Instead of criminalising the phobia and resorting to self-loathing, attempt to eliminate all areas of possible errors in the process. Set attainable and worthwhile goals. there isn’t any point in painting illusory fantasies of impractical dreams because you’re only setting yourself up for disappointment. And for every situation wherein fear gets the better of you, ask yourself, "what’s the worst case scenario?"
Although a taxing thing to ponder over, this process allows you to prepare yourself, both mind and body, for the repercussions of a possible defeat or loss.
There’s a particular quote from Grey’s Anatomy that I often iterate to myself when I’m drowning in doubt and confusion, “When there’s something you really want, fight for it. Don’t give up no matter how hopeless it seems. And when you’ve lost hope, ask yourself in 10 years from now, are you gonna wish you gave it one more shot?”
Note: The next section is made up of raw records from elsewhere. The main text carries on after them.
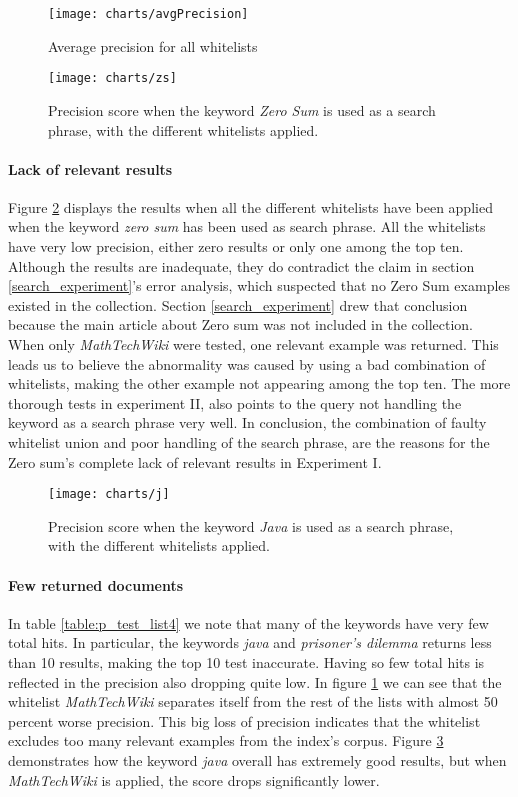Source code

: \begin{figure}[H] 
\caption{Average precision for all whitelists}
\texttt{[image: charts/avgPrecision]}
\label{fig:avgPrecision}
\end{figure}

\begin{figure}[h] 
\caption{Precision score when the keyword \textit{Zero Sum} is used as a search phrase, with the different whitelists applied.}
\texttt{[image: charts/zs]}
\label{fig:zs}
\end{figure}

\paragraph{Lack of relevant results}
Figure \ref{fig:zs} displays the results when all the different whitelists have been applied when the keyword \textit{zero sum} has been used as search phrase. All the whitelists have very low precision, either zero results or only one among the top ten. Although the results are inadequate, they do contradict the claim in section \ref{search_experiment}'s error analysis, which suspected that no Zero Sum examples existed in the collection. Section \ref{search_experiment} drew that conclusion because the main article about Zero sum was not included in the collection. When only \textit{MathTechWiki} were tested, one relevant example was returned. This leads us to believe the abnormality was caused by using a bad combination of whitelists, making the other example not appearing among the top ten. The more thorough tests in experiment II, also points to the query not handling the keyword as a search phrase very well. In conclusion, the combination of faulty whitelist union and poor handling of the search phrase, are the reasons for the Zero sum's complete lack of relevant results in Experiment I.

\begin{figure}[h] 
\caption{Precision score when the keyword \textit{Java} is used as a search phrase, with the different whitelists applied.}
\texttt{[image: charts/j]}
\label{fig:j}
\end{figure}

\paragraph{Few returned documents}
In table \ref{table:p_test_list4} we note that many of the keywords have very few total hits. In particular, the keywords \textit{java} and \textit{prisoner's dilemma} returns less than 10 results, making the top 10 test inaccurate. Having so few total hits is reflected in the precision also dropping quite low. In figure \ref{fig:avgPrecision} we can see that the whitelist \textit{MathTechWiki} separates itself from the rest of the lists with almost 50 percent worse precision. This big loss of precision indicates that the whitelist excludes too many relevant examples from the index's corpus. Figure \ref{fig:j} demonstrates how the keyword \textit{java} overall has extremely good results, but when \textit{MathTechWiki} is applied, the score drops significantly lower.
As cheesy as it sounds, the truth to it is simply giving your all in any scenario that alludes you, with nothing, not even an ‘irrational’ fear, standing in your way. Well, before the doubts come back to haunt you anyway.
We’re still climbing the steps of adulthood so race forth with no regrets or inhibitions of the past. And, if you simply can’t seem to catch a break, remember there’s always the comfort of ice cream and Netflix waiting for you with open arms! Or.... any other coping mechanism you prefer really.
Keep persevering!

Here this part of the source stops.